YAF: Use Cases & Tutorials


Tutorials for installation of YAF with other tools in the NetSA suite.

Configuring YAF with SiLK

How-to guide on configuring YAF with SiLK.

Indexing Packet Capture (PCAP) Files with YAF

How-to guide on using YAF to index large PCAP files. Basic flow analysis with SiLK and other tools are discussed.

Rolling Packet Capture (PCAP) Export with YAF

How-to guide on enabling rolling PCAP and metadata index generation in YAF. Analysis with SiLK and other tools are discussed.

Configuring YAF and Super Mediator

How-to guide on using YAF and super_mediator to collect DPI data and import that data into a MySQL database. SiLK flow collection is also described.

Configuring YAF and Pipeline

How-to guide on using YAF and super_mediator to feed Analysis Pipeline.

Use Cases for YAF and Super Mediator:

Feeding both Analysis Pipeline and SiLK

Historically, YAF output was submitted directly to a storage system, such as SiLK’s packing suite. Analysts requested a capability to duplicate flow data and convert the records into formats more useful for a variety of tools. In response, an IPFIX Super Mediator was introduced to provide for multiple data streams, in a variety of formats. One of the simplest cases for these data streams is a two-pronged structure, where YAF feeds super_mediator, and the super_mediator feeds separately the storage system and also an instance of Analysis Pipeline to produces stream-oriented analysis.

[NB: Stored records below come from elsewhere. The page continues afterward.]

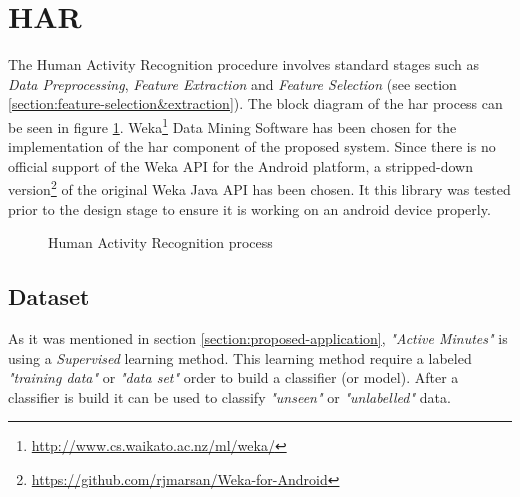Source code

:     \section{HAR}
    The Human Activity Recognition procedure involves standard stages such as \textit{Data Preprocessing}, \textit{Feature Extraction} and \textit{Feature Selection} (see section \ref{section:feature-selection&extraction}). The block diagram of the \gls{har} process can be seen in figure \ref{fig:har_process}. Weka\footnote{\url{http://www.cs.waikato.ac.nz/ml/weka/}} Data Mining Software has been chosen for the implementation of the \gls{har} component of the proposed system. Since there is no official support of the Weka API for the Android platform, a stripped-down version\footnote{\url{https://github.com/rjmarsan/Weka-for-Android}} of the original Weka Java API has been chosen. It this library was tested prior to the design stage to ensure it is working on an android device properly. 
    
    \begin{figure}[H]
        \centering
        \caption{Human Activity Recognition process}
        \label{fig:har_process}
    \end{figure}
    
    \subsection{Dataset}
    As it was mentioned in section \ref{section:proposed-application}, \textit{"Active Minutes"} is using a \textit{Supervised} learning method. This learning method require a labeled \textit{"training data"} or \textit{"data set"} order to build a classifier (or model). After a classifier is build it can be used to classify \textit{"unseen"} or \textit{"unlabelled"} data.
    
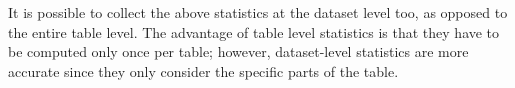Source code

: \vspace{5 mm}


It is possible to collect the above statistics at the dataset level too, as
opposed to the entire table level. The advantage of table level statistics is
that they have to be computed only once per table; however, dataset-level
statistics are more accurate since they only consider the specific parts of the
table. 
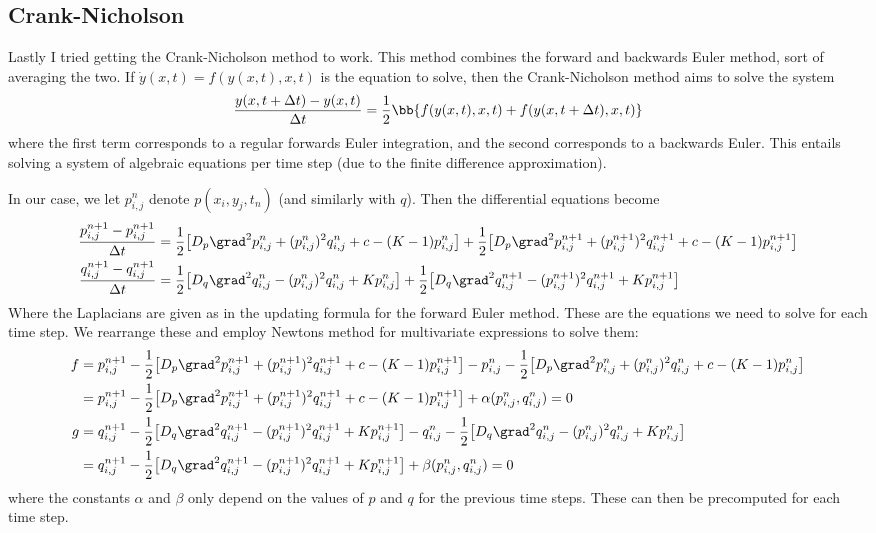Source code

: \documentclass[a4paper,10pt]{article}
\begin{document}
	\subsection*{Crank-Nicholson}
	Lastly I tried getting the Crank-Nicholson method to work. This method combines the forward and backwards Euler method, sort of averaging the two. If $ \dot{y}(x,t) = f(y(x, t), x, t) $ is the equation to solve, then the Crank-Nicholson method aims to solve the system
	\begin{equation}
		\frac{y(x, t+\Delta t) - y(x, t)}{\Delta t}  = \frac{1}{2} \bb{f(y(x, t), x, t) + f(y(x, t+\Delta t), x, t)}
	\end{equation}
	where the first term corresponds to a regular forwards Euler integration, and the second corresponds to a backwards Euler. This entails solving a system of algebraic equations per time step (due to the finite difference approximation).

	In our case, we let $ p_{i,j}^n $ denote $ p(x_i, y_j, t_n) $ (and similarly with $ q $). Then the differential equations become
	\begin{align*}
		\frac{p_{i,j}^{n+1} - p_{i,j}^{n+1}}{\Delta t} &= \frac{1}{2} \big[D_p \grad^2 p_{i,j}^{n} + (p_{i,j}^{n})^2 q_{i,j}^{n} + c - (K-1) p_{i,j}^{n}\big] + \frac{1}{2} \big[D_p \grad^2 p_{i,j}^{n+1} + (p_{i,j}^{n+1})^2 q_{i,j}^{n+1} + c - (K-1) p_{i,j}^{n+1}\big] \\
		\frac{q_{i,j}^{n+1} - q_{i,j}^{n+1}}{\Delta t} &= \frac{1}{2} \big[D_q \grad^2 q_{i,j}^{n} - (p_{i,j}^{n})^2 q_{i,j}^{n} + K p_{i,j}^{n}\big] + \frac{1}{2} \big[D_q \grad^2 q_{i,j}^{n+1} - (p_{i,j}^{n+1})^2 q_{i,j}^{n+1} + K p_{i,j}^{n+1}\big]
	\end{align*}
	Where the Laplacians are given as in the updating formula for the forward Euler method. These are the equations we need to solve for each time step. We rearrange these and employ Newtons method for multivariate expressions to solve them:
	\begin{align*}
		f &= p_{i,j}^{n+1} -  \frac{1}{2} \big[D_p \grad^2 p_{i,j}^{n+1} + (p_{i,j}^{n+1})^2 q_{i,j}^{n+1} + c - (K-1) p_{i,j}^{n+1}\big] - p_{i,j}^{n} - \frac{1}{2} \big[D_p \grad^2 p_{i,j}^{n} + (p_{i,j}^{n})^2 q_{i,j}^{n} + c - (K-1) p_{i,j}^{n}\big] \\
		&= p_{i,j}^{n+1} -  \frac{1}{2} \big[D_p \grad^2 p_{i,j}^{n+1} + (p_{i,j}^{n+1})^2 q_{i,j}^{n+1} + c - (K-1) p_{i,j}^{n+1}\big] + \alpha(p_{i,j}^n, q_{i,j}^n) = 0 \\
		g &= q_{i,j}^{n+1} -  \frac{1}{2} \big[D_q \grad^2 q_{i,j}^{n+1} - (p_{i,j}^{n+1})^2 q_{i,j}^{n+1} + K p_{i,j}^{n+1}\big] - q_{i,j}^{n} - \frac{1}{2} \big[D_q \grad^2 q_{i,j}^{n} - (p_{i,j}^{n})^2 q_{i,j}^{n} + K p_{i,j}^{n}\big] \\
		&= q_{i,j}^{n+1} -  \frac{1}{2} \big[D_q \grad^2 q_{i,j}^{n+1} - (p_{i,j}^{n+1})^2 q_{i,j}^{n+1} + K p_{i,j}^{n+1}\big] + \beta(p_{i,j}^n, q_{i,j}^n) = 0
	\end{align*}
	where the constants $ \alpha $ and $ \beta $ only depend on the values of $ p $ and $ q $ for the previous time steps. These can then be precomputed for each time step. 
	
\end{document}
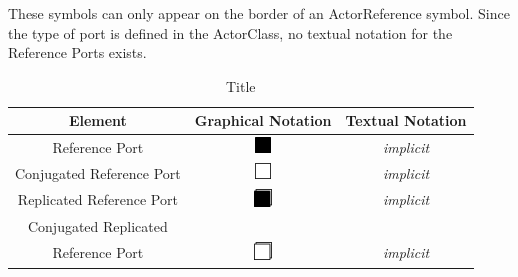 These symbols can only appear on the border of an ActorReference symbol. Since the type of port is defined 
in the ActorClass, no textual notation for the Reference Ports exists.

\begin{table}
\caption{Title}
\begin{tabular}{|c|c|c|}
\hline
 \textbf{Element} & \textbf{Graphical Notation} & \textbf{Textual Notation} \\ \hline
 Reference Port & \includegraphics{images/040-ReferencePort.png} & \textit{implicit} \\ \hline
 Conjugated Reference Port & \includegraphics{images/040-ConjugatedReferencePort.png} & \textit{implicit} 
\\ \hline
 Replicated Reference Port & \includegraphics{images/040-ReplicatedReferencePort.png} & \textit{implicit} 
\\ \hline
 Conjugated Replicated \\ Reference Port & 
\includegraphics{images/040-ConjugatedReplicatedReferencePort.png} & \textit{implicit} \\ \hline
\end{tabular}
\end{table}



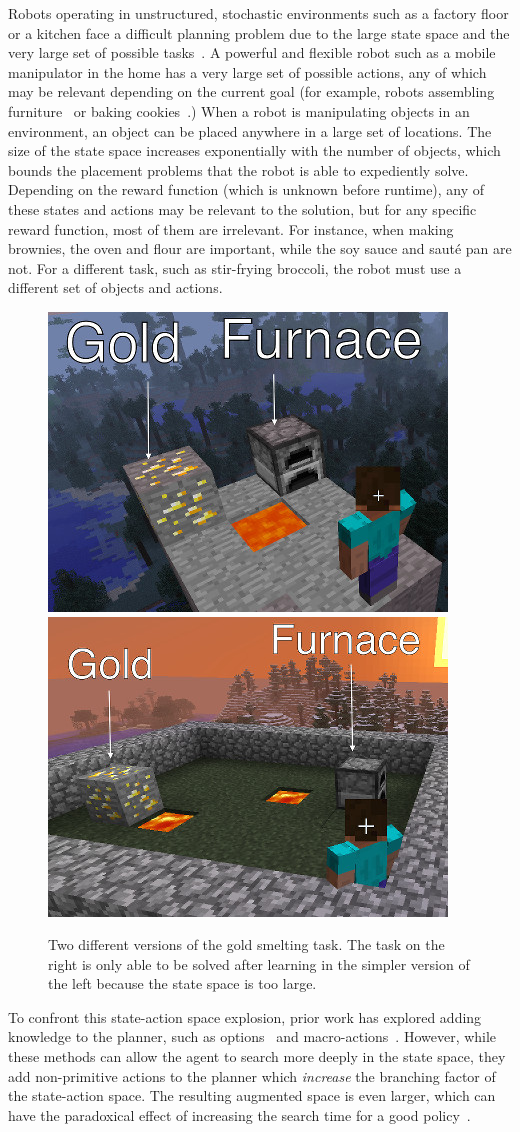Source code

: Robots operating in unstructured, stochastic environments such as a
factory floor or a kitchen face a difficult planning problem due to
the large state space and the very large set of possible
tasks~\citep{bollini12,knepper13}.  A powerful and flexible robot such
as a mobile manipulator in the home has a very large set of possible
actions, any of which may be relevant depending on the current goal
(for example, robots assembling furniture~\citep{knepper13} or baking
cookies~\citep{bollini12}.)  When a robot is manipulating objects in
an environment, an object can be placed anywhere in a large set of
locations.  The size of the state space increases exponentially with
the number of objects, which bounds the placement problems that the
robot is able to expediently solve.  Depending on the reward function
(which is unknown before runtime), any of these states and actions may
be relevant to the solution, but for any specific reward function,
most of them are irrelevant.  For instance, when making brownies, the
oven and flour are important, while the soy sauce and saut\'{e} pan
are not.  For a different task, such as stir-frying broccoli, the
robot must use a different set of objects and
actions. 
\begin{figure}
\centering
\includegraphics[width=0.2\linewidth]{figures/smelt_small.jpg}
\includegraphics[width=0.2\linewidth]{figures/smelt_large.jpg}
\caption{Two different versions of the gold smelting task.
  The task on the right is only able to be solved after learning in the
  simpler version of the left because the state space is too large.
  \label{fig:example}}
\end{figure}

To confront this state-action space explosion, prior work has explored
adding knowledge to the planner, such as options~\cite{sutton99} and
macro-actions~\cite{Botea:2005kx,Newton:2005vn}.  However, while these
methods can allow the agent to search more deeply in the state space,
they add non-primitive actions to the planner which {\em increase} the
branching factor of the state-action space.  The resulting augmented
space is even larger, which can have the paradoxical effect of
increasing the search time for a good policy~\cite{Jong:2008zr}.

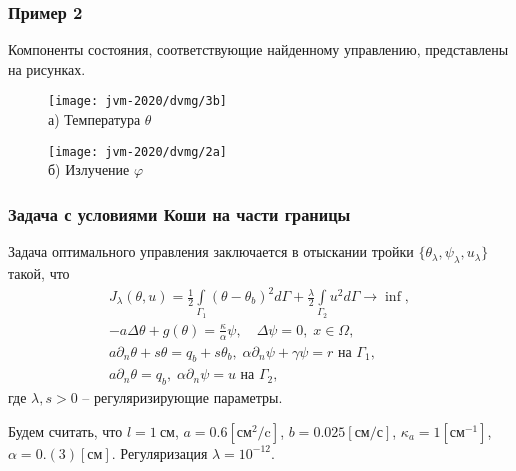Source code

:\begin{frame}
    \frametitle{Пример 2}

    Компоненты состояния, соответствующие найденному управлению, представлены на
    рисунках.


    \begin{figure}[h!t]
        \begin{minipage}[b][][b]{0.49\linewidth}
            \centering
            \texttt{[image: jvm-2020/dvmg/3b]}
            \\ а) Температура $\theta$
        \end{minipage}
        \hfill
        \begin{minipage}[b][][b]{0.49\linewidth}
            \centering
            \texttt{[image: jvm-2020/dvmg/2a]}
            \\ б) Излучение $\varphi$
        \end{minipage}
        \label{fig:4_4:4}
    \end{figure}

\end{frame}

\begin{frame}
    \frametitle{Задача с условиями Коши на части границы}

    Задача оптимального управления
    заключается в отыскании тройки $\{\theta_\lambda,\psi_\lambda,u_\lambda\}$ такой, что
    \begin{gather*}
        J_\lambda(\theta, u) =
        \frac{1}{2} \int \limits_{\Gamma_1} (\theta - \theta_b)^2 d \Gamma
        + \frac{\lambda}{2}\int\limits_{\Gamma_2} u^2 d\Gamma \rightarrow \inf, \\
        - a \Delta \theta + g (\theta) = \frac{\kappa}{\alpha}\psi, \quad
        \Delta \psi = 0, \; x \in \Omega, \\
        a \partial_n \theta + s \theta = q_b + s \theta_b,
        \; \alpha \partial_n \psi + \gamma \psi = r
        \text{ на } \Gamma_1,\\
        a \partial_n \theta = q_b, \;
        \alpha \partial_n \psi = u \text{ на } \Gamma_2,
    \end{gather*}
    где $\lambda, s > 0$ -- регуляризирующие параметры.

    Будем считать, что
    $l = 1~\text{см}$,
    $a = 0.6[\text{см}^2/\text{c}]$,
    $b = 0.025[\text{см}/\text{с}]$,
    $\kappa_a = 1[\text{см}^{-1}]$,
    $\alpha = 0.(3)[\text{см}]$.
    Регуляризация $\lambda=10^{-12}$.
\end{frame}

Building DPI Information Archives

Some network information is transient: DNS resolutions change, sometimes frequently; SSL certificates are updated, or instantiated for new hosts; URLs are introduced and dropped, sometimes frequently. To interpret a variety of network behaviors, including attacks, analysts may need to understanding the network information current at the time. YAF output can be filtered to extract DPI fields, which includes this network information. As this information is exported from YAF, it can be recorded in a time-stamped archive, which can then be queried when it is needed in an analysis. YAF is run with --applabel, a --max-payload of at least 384 octets, and invoking the dpacketplugin. These parameters support addition of dpi-specific information elements within the templates generated by YAF. Super Mediator can extract these information elements into a JSON or text file for import into an archive.

One difficulty in such an import is that the extracted information elements may hold several values (for example, a DNS resource record may list several resolutions for a domain name). This needs to be included in the design of the archive, and in the extraction process during import. Some of the information elements will be located in sub-templates within the IPFIX output of YAF, requiring the import process to navigate the resulting JSON structure. Finally, use of encrypted or tunneled protocols may result in gaps in the information stored in the archive.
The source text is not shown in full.